# Crawl Cay Dwarf boa rehoming help? (UK)



## lewatk (12 mo ago)

I have an adult male Crawl Cay Dwarf Boa that needs rehoming within the next couple of weeks as I am moving, and he will not be able to be accommodated in my new location. Therefore, I am looking for a new home free of charge, I would even be willing to transport him myself or pay for a courier, as I cannot move until he is rehomed. Any offers or advice would be greatly appreciated


----------



## oreethecocktiel (11 mo ago)

I would love to take him.
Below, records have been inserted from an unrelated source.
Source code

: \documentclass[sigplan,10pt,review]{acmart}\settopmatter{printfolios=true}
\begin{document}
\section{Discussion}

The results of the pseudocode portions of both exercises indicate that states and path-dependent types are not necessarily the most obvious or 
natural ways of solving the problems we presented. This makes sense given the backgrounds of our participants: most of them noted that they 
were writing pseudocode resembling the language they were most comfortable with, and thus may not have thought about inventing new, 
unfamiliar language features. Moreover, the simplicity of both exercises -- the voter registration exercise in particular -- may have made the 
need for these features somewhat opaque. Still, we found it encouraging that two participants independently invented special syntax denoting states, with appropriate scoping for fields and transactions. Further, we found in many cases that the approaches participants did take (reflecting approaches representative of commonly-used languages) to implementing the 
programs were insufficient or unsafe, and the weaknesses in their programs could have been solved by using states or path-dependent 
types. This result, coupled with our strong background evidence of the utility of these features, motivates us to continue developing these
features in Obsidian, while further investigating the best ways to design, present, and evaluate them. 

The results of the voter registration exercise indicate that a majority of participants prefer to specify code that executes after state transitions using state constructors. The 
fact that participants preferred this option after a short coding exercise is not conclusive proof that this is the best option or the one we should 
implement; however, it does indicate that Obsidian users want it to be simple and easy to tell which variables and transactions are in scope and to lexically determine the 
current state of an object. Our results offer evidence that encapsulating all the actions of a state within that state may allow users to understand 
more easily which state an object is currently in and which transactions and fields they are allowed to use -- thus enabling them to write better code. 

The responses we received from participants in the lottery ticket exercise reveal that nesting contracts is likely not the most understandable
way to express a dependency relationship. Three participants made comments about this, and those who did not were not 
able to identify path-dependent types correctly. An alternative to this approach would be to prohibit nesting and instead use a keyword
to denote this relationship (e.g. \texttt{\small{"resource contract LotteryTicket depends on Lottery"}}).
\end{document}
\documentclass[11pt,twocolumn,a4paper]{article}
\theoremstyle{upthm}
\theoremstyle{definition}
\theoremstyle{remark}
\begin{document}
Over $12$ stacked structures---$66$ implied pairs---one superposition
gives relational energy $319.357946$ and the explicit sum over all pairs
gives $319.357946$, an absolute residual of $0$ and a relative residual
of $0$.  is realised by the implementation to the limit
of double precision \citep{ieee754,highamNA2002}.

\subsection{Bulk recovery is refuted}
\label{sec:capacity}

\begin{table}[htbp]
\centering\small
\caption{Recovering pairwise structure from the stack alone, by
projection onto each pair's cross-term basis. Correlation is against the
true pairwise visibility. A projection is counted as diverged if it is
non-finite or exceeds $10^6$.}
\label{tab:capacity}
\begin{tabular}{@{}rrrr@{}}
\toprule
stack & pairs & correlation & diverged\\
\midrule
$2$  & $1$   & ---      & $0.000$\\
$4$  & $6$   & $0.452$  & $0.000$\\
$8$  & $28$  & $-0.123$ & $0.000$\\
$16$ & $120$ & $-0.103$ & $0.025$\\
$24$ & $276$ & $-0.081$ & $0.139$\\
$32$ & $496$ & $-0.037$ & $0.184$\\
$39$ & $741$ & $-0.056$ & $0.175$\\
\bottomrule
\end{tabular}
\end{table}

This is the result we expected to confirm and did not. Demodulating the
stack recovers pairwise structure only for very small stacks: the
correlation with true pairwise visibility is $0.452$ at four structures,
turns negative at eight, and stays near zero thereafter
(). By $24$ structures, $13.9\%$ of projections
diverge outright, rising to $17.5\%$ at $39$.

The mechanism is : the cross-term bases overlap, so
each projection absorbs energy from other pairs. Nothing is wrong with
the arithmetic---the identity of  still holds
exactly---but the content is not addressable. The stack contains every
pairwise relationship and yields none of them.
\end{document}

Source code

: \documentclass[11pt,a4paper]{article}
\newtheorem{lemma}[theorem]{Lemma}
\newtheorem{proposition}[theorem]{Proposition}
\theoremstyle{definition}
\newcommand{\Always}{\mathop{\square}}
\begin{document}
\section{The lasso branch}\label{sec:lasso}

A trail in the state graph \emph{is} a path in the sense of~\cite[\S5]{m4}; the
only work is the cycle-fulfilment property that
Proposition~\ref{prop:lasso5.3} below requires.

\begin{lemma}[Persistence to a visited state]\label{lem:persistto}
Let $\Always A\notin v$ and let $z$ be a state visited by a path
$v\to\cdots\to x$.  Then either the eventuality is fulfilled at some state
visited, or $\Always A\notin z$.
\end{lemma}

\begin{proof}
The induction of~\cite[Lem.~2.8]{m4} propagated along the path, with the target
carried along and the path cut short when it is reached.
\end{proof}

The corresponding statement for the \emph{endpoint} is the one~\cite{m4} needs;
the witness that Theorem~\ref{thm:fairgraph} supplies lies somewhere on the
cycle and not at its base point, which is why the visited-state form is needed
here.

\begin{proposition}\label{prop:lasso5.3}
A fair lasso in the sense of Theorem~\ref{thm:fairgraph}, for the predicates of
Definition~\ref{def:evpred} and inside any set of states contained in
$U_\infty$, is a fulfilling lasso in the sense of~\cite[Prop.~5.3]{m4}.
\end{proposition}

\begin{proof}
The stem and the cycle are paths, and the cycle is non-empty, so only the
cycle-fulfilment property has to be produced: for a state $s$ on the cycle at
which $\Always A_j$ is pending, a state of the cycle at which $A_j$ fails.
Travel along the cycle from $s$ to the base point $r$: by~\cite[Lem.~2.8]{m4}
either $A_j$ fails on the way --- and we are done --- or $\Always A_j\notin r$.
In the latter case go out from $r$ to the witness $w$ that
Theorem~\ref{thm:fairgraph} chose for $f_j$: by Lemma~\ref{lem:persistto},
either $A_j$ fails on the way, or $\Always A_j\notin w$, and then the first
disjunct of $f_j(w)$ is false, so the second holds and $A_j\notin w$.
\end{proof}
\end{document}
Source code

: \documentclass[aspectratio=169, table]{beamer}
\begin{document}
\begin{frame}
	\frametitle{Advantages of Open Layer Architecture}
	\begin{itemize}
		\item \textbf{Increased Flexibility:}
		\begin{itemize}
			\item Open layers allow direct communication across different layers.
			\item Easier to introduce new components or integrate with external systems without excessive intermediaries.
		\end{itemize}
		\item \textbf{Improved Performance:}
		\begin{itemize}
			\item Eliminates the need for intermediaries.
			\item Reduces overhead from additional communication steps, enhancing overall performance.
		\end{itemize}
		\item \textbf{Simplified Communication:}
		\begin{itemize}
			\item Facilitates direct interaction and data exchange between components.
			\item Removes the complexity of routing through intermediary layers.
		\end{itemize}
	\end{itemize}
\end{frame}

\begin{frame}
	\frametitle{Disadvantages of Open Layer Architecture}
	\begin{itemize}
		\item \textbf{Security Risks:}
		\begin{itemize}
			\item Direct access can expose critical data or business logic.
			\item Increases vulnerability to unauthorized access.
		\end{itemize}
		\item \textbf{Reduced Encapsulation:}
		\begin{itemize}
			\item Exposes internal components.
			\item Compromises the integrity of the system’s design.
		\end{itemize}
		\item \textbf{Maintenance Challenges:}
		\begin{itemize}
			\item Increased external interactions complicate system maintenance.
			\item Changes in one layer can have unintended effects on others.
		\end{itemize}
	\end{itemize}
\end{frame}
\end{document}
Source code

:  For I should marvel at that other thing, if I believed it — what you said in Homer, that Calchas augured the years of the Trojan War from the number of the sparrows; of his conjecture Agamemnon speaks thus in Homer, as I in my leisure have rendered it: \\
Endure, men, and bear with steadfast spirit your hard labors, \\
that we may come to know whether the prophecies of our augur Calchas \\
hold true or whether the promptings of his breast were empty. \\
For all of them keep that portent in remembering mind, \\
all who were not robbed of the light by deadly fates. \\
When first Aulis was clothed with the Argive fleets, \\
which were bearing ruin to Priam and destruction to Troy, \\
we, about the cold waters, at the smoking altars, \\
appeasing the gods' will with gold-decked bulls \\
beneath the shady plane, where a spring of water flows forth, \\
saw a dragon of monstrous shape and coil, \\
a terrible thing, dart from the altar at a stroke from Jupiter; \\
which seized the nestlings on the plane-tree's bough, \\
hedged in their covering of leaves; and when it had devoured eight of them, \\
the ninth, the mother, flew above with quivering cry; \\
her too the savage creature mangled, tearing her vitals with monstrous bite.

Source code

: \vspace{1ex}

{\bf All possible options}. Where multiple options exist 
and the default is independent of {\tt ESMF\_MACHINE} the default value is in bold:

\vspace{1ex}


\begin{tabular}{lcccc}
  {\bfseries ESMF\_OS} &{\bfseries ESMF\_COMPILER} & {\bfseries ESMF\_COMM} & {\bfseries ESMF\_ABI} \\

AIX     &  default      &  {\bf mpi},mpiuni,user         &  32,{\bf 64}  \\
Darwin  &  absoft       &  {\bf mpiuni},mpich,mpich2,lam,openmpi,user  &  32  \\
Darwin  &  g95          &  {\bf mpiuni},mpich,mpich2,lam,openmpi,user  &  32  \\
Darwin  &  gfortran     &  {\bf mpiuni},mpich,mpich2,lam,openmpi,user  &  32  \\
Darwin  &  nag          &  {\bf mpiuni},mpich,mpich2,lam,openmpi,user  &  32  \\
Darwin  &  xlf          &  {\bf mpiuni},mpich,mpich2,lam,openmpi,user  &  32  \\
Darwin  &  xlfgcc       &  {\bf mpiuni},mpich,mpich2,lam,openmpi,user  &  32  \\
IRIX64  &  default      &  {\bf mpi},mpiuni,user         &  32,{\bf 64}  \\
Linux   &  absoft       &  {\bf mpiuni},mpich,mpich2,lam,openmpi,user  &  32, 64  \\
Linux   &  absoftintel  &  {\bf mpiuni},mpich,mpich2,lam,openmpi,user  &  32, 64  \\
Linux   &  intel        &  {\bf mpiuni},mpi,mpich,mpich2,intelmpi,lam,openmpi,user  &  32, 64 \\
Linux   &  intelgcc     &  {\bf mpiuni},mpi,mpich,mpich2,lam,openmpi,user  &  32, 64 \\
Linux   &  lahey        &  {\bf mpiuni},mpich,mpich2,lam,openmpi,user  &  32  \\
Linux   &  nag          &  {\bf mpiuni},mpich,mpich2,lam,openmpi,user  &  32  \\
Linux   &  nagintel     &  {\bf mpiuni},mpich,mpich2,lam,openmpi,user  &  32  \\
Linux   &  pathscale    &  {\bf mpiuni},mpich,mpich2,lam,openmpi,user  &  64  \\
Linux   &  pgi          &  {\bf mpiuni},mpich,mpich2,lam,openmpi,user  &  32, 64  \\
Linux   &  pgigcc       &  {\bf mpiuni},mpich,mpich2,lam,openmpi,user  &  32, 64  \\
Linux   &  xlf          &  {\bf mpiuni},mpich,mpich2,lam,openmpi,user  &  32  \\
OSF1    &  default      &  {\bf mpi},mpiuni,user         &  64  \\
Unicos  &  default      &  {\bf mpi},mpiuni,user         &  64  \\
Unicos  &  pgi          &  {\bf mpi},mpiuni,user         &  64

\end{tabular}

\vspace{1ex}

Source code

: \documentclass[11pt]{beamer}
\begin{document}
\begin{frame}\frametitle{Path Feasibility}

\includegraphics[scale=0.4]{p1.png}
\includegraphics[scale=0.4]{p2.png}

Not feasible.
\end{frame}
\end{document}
I am a snake rescuer that specializes in finding snakes new homes.


----------



## lewatk (12 mo ago)

oreethecocktiel said:


> I would love to take him. I am a snake rescuer that specializes in finding snakes new homes.


Whereabouts are you located?


----------



## oreethecocktiel (11 mo ago)

lewatk said:


> Whereabouts are you located?


The US


----------



## lewatk (12 mo ago)

oreethecocktiel said:


> The US


I'm uk, i'm not sure how the logistics would work


----------



## Shellsfeathers&fur (Jan 18, 2009)

lewatk said:


> I'm uk, i'm not sure how the logistics would work


It wouldn't!

Put an advert in both the Snakes For Sale section and the Rehoming Section. Add your location together with photos and hopefully someone will be able to help.


----------



## lewatk (12 mo ago)

Shellsfeathers&fur said:


> It wouldn't!
> 
> Put an advert in both the Snakes For Sale section and the Rehoming Section. Add your location together with photos and hopefully someone will be able to help.


I've already posted an advert, I'll look at the rehoming section thanks.


----------